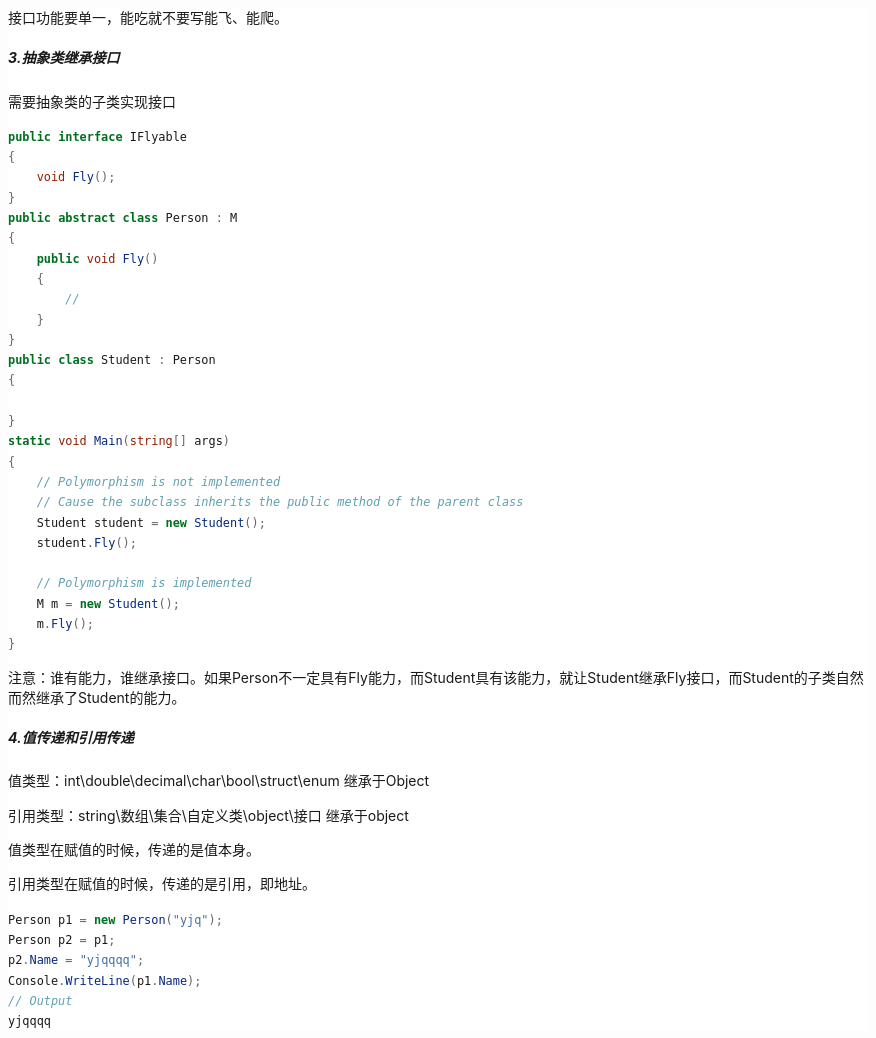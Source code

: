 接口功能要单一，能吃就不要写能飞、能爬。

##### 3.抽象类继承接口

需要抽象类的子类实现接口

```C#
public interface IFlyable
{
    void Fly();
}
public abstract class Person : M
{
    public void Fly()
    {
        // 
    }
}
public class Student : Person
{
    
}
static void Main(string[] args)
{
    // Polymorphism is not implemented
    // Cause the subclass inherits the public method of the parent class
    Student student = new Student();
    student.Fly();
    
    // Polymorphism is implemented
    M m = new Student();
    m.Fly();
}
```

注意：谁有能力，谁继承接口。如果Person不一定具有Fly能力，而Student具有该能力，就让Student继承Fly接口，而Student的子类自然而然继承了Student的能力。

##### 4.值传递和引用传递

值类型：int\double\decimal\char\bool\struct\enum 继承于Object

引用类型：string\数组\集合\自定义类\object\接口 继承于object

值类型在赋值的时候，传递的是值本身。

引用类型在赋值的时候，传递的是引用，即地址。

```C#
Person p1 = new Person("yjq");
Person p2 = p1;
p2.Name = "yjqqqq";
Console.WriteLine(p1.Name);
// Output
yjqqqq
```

◇ ◇ ◇ ◇

• [YOUR GOAL] Omit pictures and output the listing exactly.

• [EXERCISE RESPONSE]
Source code

: 接口功能要单一，能吃就不要写能飞、能爬。

##### 3.抽象类继承接口

需要抽象类的子类实现接口

```C#
public interface IFlyable
{
    void Fly();
}
public abstract class Person : M
{
    public void Fly()
    {
        // 
    }
}
public class Student : Person
{
    
}
static void Main(string[] args)
{
    // Polymorphism is not implemented
    // Cause the subclass inherits the public method of the parent class
    Student student = new Student();
    student.Fly();
    
    // Polymorphism is implemented
    M m = new Student();
    m.Fly();
}
```

注意：谁有能力，谁继承接口。如果Person不一定具有Fly能力，而Student具有该能力，就让Student继承Fly接口，而Student的子类自然而然继承了Student的能力。

##### 4.值传递和引用传递

值类型：int\double\decimal\char\bool\struct\enum 继承于Object

引用类型：string\数组\集合\自定义类\object\接口 继承于object

值类型在赋值的时候，传递的是值本身。

引用类型在赋值的时候，传递的是引用，即地址。

```C#
Person p1 = new Person("yjq");
Person p2 = p1;
p2.Name = "yjqqqq";
Console.WriteLine(p1.Name);
// Output
yjqqqq
```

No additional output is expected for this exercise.